One of the well-established facts from our local history is that the ranching industry in the Pincher Creek area dates back to 1878, a result of the establishment of the North West Mounted Police’s Horse Ranch along the Creek itself. Its success was profound. Within a few brief years, the prairie landscape became a patchwork of corporate and family ranches, ones that has been the the backbone of the local economy for the close to a century and a half. In this week’s look back at that ranching heritage, some of those daily and seasonal chronicles from the late 1880s pointed out how ranches operated and succeeded on the Western Canadian frontier.

One of the new ranches of the 1887 season was that of the Macleod Cattle Company, a consortium whose shareholders primarily resided near our sister settlement to the east. The original promotional literature noted that the shareholders where not to receive dividends for five years, during which time any profits were to be invested in new cattle to be added to the herds. The Company acquired leased land near the Maunsells’ holdings near the east end of the Piikani First Nation’s Reserve and were believed to be building up ranch holdings in the Porcupine Hills.

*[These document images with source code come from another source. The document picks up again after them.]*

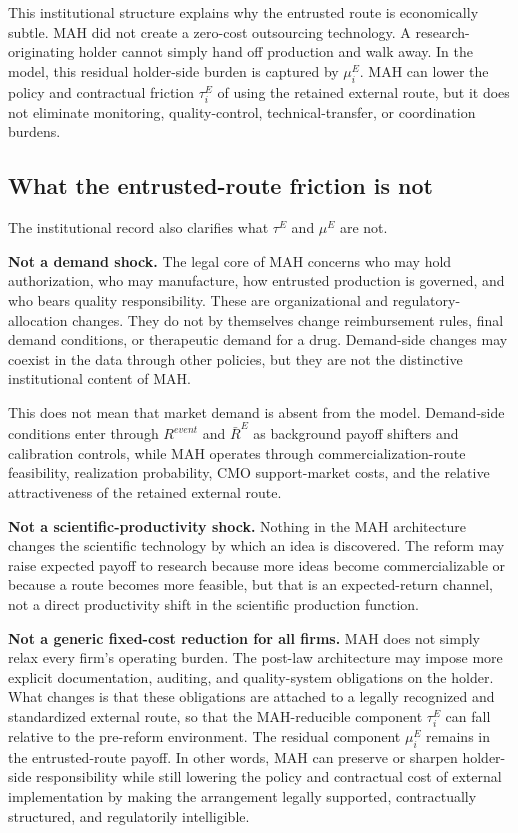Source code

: \documentclass[12pt]{article}
\newcommand{\1}{\mathbf{1}}
\begin{document}
This institutional structure explains why the entrusted route is economically subtle. MAH did not create a zero-cost outsourcing technology. A research-originating holder cannot simply hand off production and walk away. In the model, this residual holder-side burden is captured by $\mu_i^E$. MAH can lower the policy and contractual friction $\tau_i^E$ of using the retained external route, but it does not eliminate monitoring, quality-control, technical-transfer, or coordination burdens.

\subsection{What the entrusted-route friction is not}

The institutional record also clarifies what $\tau^E$ and $\mu^E$ are not.

\textbf{Not a demand shock.} The legal core of MAH concerns who may hold authorization, who may manufacture, how entrusted production is governed, and who bears quality responsibility. These are organizational and regulatory-allocation changes. They do not by themselves change reimbursement rules, final demand conditions, or therapeutic demand for a drug. Demand-side changes may coexist in the data through other policies, but they are not the distinctive institutional content of MAH.

This does not mean that market demand is absent from the model. Demand-side conditions enter through $R^{event}$ and $\bar R^E$ as background payoff shifters and calibration controls, while MAH operates through commercialization-route feasibility, realization probability, CMO support-market costs, and the relative attractiveness of the retained external route.

\textbf{Not a scientific-productivity shock.} Nothing in the MAH architecture changes the scientific technology by which an idea is discovered. The reform may raise expected payoff to research because more ideas become commercializable or because a route becomes more feasible, but that is an expected-return channel, not a direct productivity shift in the scientific production function.

\textbf{Not a generic fixed-cost reduction for all firms.} MAH does not simply relax every firm's operating burden. The post-law architecture may impose more explicit documentation, auditing, and quality-system obligations on the holder. What changes is that these obligations are attached to a legally recognized and standardized external route, so that the MAH-reducible component $\tau_i^E$ can fall relative to the pre-reform environment. The residual component $\mu_i^E$ remains in the entrusted-route payoff. In other words, MAH can preserve or sharpen holder-side responsibility while still lowering the policy and contractual cost of external implementation by making the arrangement legally supported, contractually structured, and regulatorily intelligible.
\end{document}
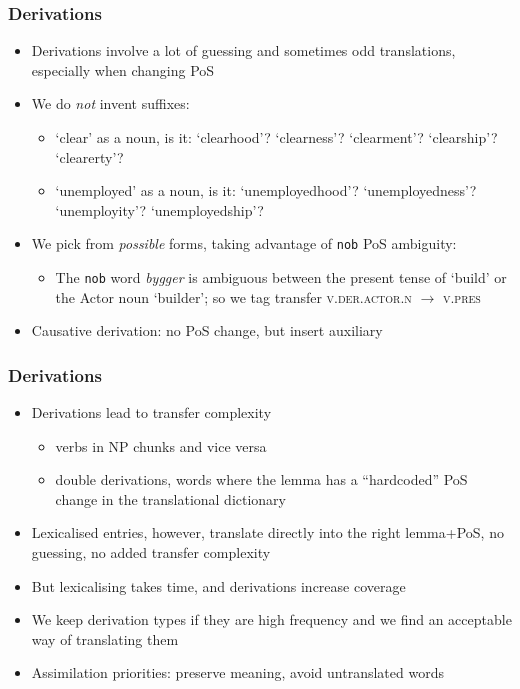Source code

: \documentclass[notes=hide]{beamer}
\newcommand{\nob}{{\tt nob}}
\begin{document}
\begin{frame}\frametitle{Derivations}
  \begin{itemize}
  \item Derivations involve a lot of guessing and sometimes odd
    translations, especially when changing PoS
  \item We do \textit{not} invent suffixes:
    \begin{itemize}
    \item `clear' as a noun, is it: `clearhood'? `clearness'?
      `clearment'? `clearship'? `clearerty'?
    \item `unemployed' as a noun, is it: `unemployedhood'?
      `unemployedness'? `unemployity'? `unemployedship'?
    \end{itemize}
  \item We pick from \textit{possible} forms, taking advantage of
    \nob{} PoS ambiguity:
    \begin{itemize}
    \item The \nob{} word \textit{bygger} is ambiguous between the
      present tense of `build' or the Actor noun `builder'; so we tag
      transfer \textsc{v.der.actor.n} $\rightarrow$ \textsc{v.pres}
    \end{itemize}
  \item Causative derivation: no PoS change, but insert auxiliary
  \end{itemize}
\end{frame}

\begin{frame}
  \frametitle{Derivations}
  \begin{itemize}
  \item Derivations lead to transfer complexity
    \begin{itemize}
    \item verbs in NP chunks and vice versa
    \item double derivations, words where the lemma has a
      ``hardcoded'' PoS change in the translational dictionary
    \end{itemize}
  \item Lexicalised entries, however, translate directly into the
    right lemma+PoS, no guessing, no added transfer complexity
  \item But lexicalising takes time, and derivations increase coverage
  \item We keep derivation types if they are high frequency and we
    find an acceptable way of translating them
  \item Assimilation priorities: preserve meaning, avoid untranslated
    words
  \end{itemize}
\end{frame}
\end{document}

The new Company immediately purchased over one hundred head of cattle from the C. A. Lyndon Ranch, nestled in the southeast corner of the Porcupine Hills. This latter cattle operation had been established in 1881 by Captain Charles Augustus and Margaret Lyndon who had strong connections with the N.W.M.P. They in fact knew Pincher Creek’s own John Herron who served many years in the Force as well as in local political circles. And according to local folklore, the Macleod Cattle Co. on occasion also purchased cattle from two of the big corporate ranches – the Waldrond and the Cochrane. The number of head and the prices that these animals went for, unfortunately, has been lost to the ravages of time.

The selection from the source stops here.